What is a recruiter intake meeting?

Recruiters arrange intake meetings with Hiring Managers, during the initial phase of a recruitment process. During these meetings, Hiring Managers and Recruiters determine candidate qualification criteria, clarify the job duties and job title and agree on the hiring stages (like resume screening, assessment test etc.)

Intake meetings are useful because they help Recruiters:

  • Maintain healthy work relations with Hiring Managers
  • Engage Hiring Managers in the recruitment process
  • Clearly decide a position’s requirements
  • Reduce miscommunication

How to prepare for an intake meeting with Hiring Managers?

The recruitment process is when Recruiters start screening CVs or calling candidates to discuss the profile. For successful intake meetings with Hiring Managers:

  • Carry out internal and external research. Before meeting with Hiring Managers, save time by researching:
    • Typical qualifications and skills required for the position
    • The salary you are going to offer for this role
  • Set a timeframe. Determine how much time you will need for each hiring stage depending on recruiting metrics like:
    • Time-to-hire
    • Time-to-fill
    • Yield ratios
  • Collect basic information about the open position. Before meeting the Hiring Manager, decide:
    • The reason for this job opening
    • The recruitment budget for this role
    • The employment type

Questions to ask Hiring Managers during intake meeting

Both you and Hiring Managers will benefit from intake meetings, given you ask pointed questions that help shape the profile of a qualified candidate. Here are a few questions you can ask:

  • What is the function of the department (you are recruiting for) in your company?
  • Why you are hiring for this position?
  • What is the structure of your current team and who will your new recruit report to?
  • How you will be assessing the candidates during the recruitment process? Will there be any written assignments or a project?
  • How soon do you want the new hire to join you?
  • What will be the working schedule for the candidate?
  • What benefits will be given to the candidate?
  • What is the salary range for the job?
  • Which software the new hire should be proficient in?
  • Is relevant industry experience important for the role?
  • Essential skills for the candidates.
  • Essential qualifications for the candidates.
  • How this position is related to the other roles in the company?
  • What will be the key responsibilities of the new hire?
  • What will be the top 3 responsibilities of the new hire in the company in their first 45 or 60 days?
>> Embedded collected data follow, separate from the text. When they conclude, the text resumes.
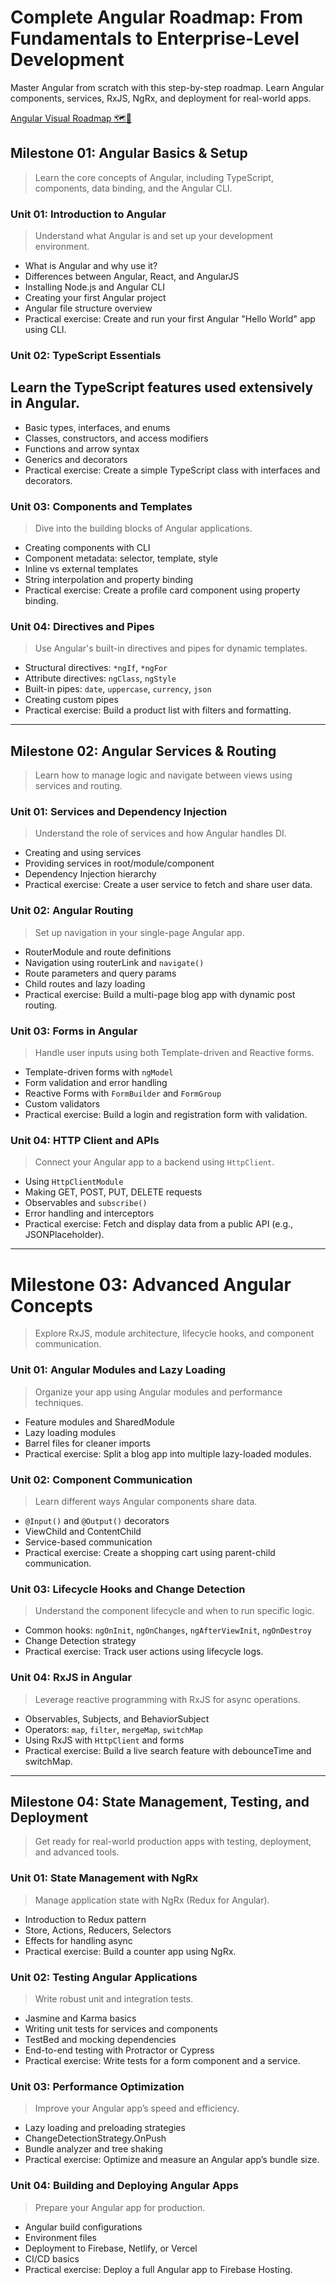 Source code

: # Complete Angular Roadmap: From Fundamentals to Enterprise-Level Development
Master Angular from scratch with this step-by-step roadmap. Learn Angular components, services, RxJS, NgRx, and deployment for real-world apps.

[Angular Visual Roadmap 🗺️🎯](https://www.onepin.io/progress/Complete-Angular-Roadmap:-From-Fundamentals-to-Enterprise-Level-Development-6838400970239f677e7c53dd)

## Milestone 01: Angular Basics & Setup  
> Learn the core concepts of Angular, including TypeScript, components, data binding, and the Angular CLI.

### Unit 01: Introduction to Angular  
> Understand what Angular is and set up your development environment.  
- What is Angular and why use it?  
- Differences between Angular, React, and AngularJS  
- Installing Node.js and Angular CLI  
- Creating your first Angular project  
- Angular file structure overview  
- Practical exercise: Create and run your first Angular "Hello World" app using CLI.

### Unit 02: TypeScript Essentials  
## Learn the TypeScript features used extensively in Angular.  
- Basic types, interfaces, and enums  
- Classes, constructors, and access modifiers  
- Functions and arrow syntax  
- Generics and decorators  
- Practical exercise: Create a simple TypeScript class with interfaces and decorators.

### Unit 03: Components and Templates  
> Dive into the building blocks of Angular applications.  
- Creating components with CLI  
- Component metadata: selector, template, style  
- Inline vs external templates  
- String interpolation and property binding  
- Practical exercise: Create a profile card component using property binding.

### Unit 04: Directives and Pipes  
> Use Angular's built-in directives and pipes for dynamic templates.  
- Structural directives: `*ngIf`, `*ngFor`  
- Attribute directives: `ngClass`, `ngStyle`  
- Built-in pipes: `date`, `uppercase`, `currency`, `json`  
- Creating custom pipes  
- Practical exercise: Build a product list with filters and formatting.

---

## Milestone 02: Angular Services & Routing  
> Learn how to manage logic and navigate between views using services and routing.

### Unit 01: Services and Dependency Injection  
> Understand the role of services and how Angular handles DI.  
- Creating and using services  
- Providing services in root/module/component  
- Dependency Injection hierarchy  
- Practical exercise: Create a user service to fetch and share user data.

### Unit 02: Angular Routing  
> Set up navigation in your single-page Angular app.  
- RouterModule and route definitions  
- Navigation using routerLink and `navigate()`  
- Route parameters and query params  
- Child routes and lazy loading  
- Practical exercise: Build a multi-page blog app with dynamic post routing.

### Unit 03: Forms in Angular  
> Handle user inputs using both Template-driven and Reactive forms.  
- Template-driven forms with `ngModel`  
- Form validation and error handling  
- Reactive Forms with `FormBuilder` and `FormGroup`  
- Custom validators  
- Practical exercise: Build a login and registration form with validation.

### Unit 04: HTTP Client and APIs  
> Connect your Angular app to a backend using `HttpClient`.  
- Using `HttpClientModule`  
- Making GET, POST, PUT, DELETE requests  
- Observables and `subscribe()`  
- Error handling and interceptors  
- Practical exercise: Fetch and display data from a public API (e.g., JSONPlaceholder).

---

# Milestone 03: Advanced Angular Concepts  
> Explore RxJS, module architecture, lifecycle hooks, and component communication.

### Unit 01: Angular Modules and Lazy Loading  
> Organize your app using Angular modules and performance techniques.  
- Feature modules and SharedModule  
- Lazy loading modules  
- Barrel files for cleaner imports  
- Practical exercise: Split a blog app into multiple lazy-loaded modules.

### Unit 02: Component Communication  
> Learn different ways Angular components share data.  
- `@Input()` and `@Output()` decorators  
- ViewChild and ContentChild  
- Service-based communication  
- Practical exercise: Create a shopping cart using parent-child communication.

### Unit 03: Lifecycle Hooks and Change Detection  
> Understand the component lifecycle and when to run specific logic.  
- Common hooks: `ngOnInit`, `ngOnChanges`, `ngAfterViewInit`, `ngOnDestroy`  
- Change Detection strategy  
- Practical exercise: Track user actions using lifecycle logs.

### Unit 04: RxJS in Angular  
> Leverage reactive programming with RxJS for async operations.  
- Observables, Subjects, and BehaviorSubject  
- Operators: `map`, `filter`, `mergeMap`, `switchMap`  
- Using RxJS with `HttpClient` and forms  
- Practical exercise: Build a live search feature with debounceTime and switchMap.

---

## Milestone 04: State Management, Testing, and Deployment  
> Get ready for real-world production apps with testing, deployment, and advanced tools.

### Unit 01: State Management with NgRx  
> Manage application state with NgRx (Redux for Angular).  
- Introduction to Redux pattern  
- Store, Actions, Reducers, Selectors  
- Effects for handling async  
- Practical exercise: Build a counter app using NgRx.

### Unit 02: Testing Angular Applications  
> Write robust unit and integration tests.  
- Jasmine and Karma basics  
- Writing unit tests for services and components  
- TestBed and mocking dependencies  
- End-to-end testing with Protractor or Cypress  
- Practical exercise: Write tests for a form component and a service.

### Unit 03: Performance Optimization  
> Improve your Angular app’s speed and efficiency.  
- Lazy loading and preloading strategies  
- ChangeDetectionStrategy.OnPush  
- Bundle analyzer and tree shaking  
- Practical exercise: Optimize and measure an Angular app’s bundle size.

### Unit 04: Building and Deploying Angular Apps  
> Prepare your Angular app for production.  
- Angular build configurations  
- Environment files  
- Deployment to Firebase, Netlify, or Vercel  
- CI/CD basics  
- Practical exercise: Deploy a full Angular app to Firebase Hosting.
What to do during and after an intake meeting

  • Prepare the job description: You can use the JD as a starting point. Ensure your JD is buzzword-free, well-structured and clearly describes the responsibilities.
  • Help Hiring Managers to separate essential skills from add-on skills: A long list of skills not just scares applicants away, but could also force you to reject good candidates just because they don’t check all boxes.
  • Regular follow-ups: Communicate with Hiring Managers through the complete recruitment cycle. Hiring status updates make the process easy to understand and transparent.

Share the following data with Hiring Managers: Number of interviews taken, number of candidates qualified and reasons why candidates were rejected.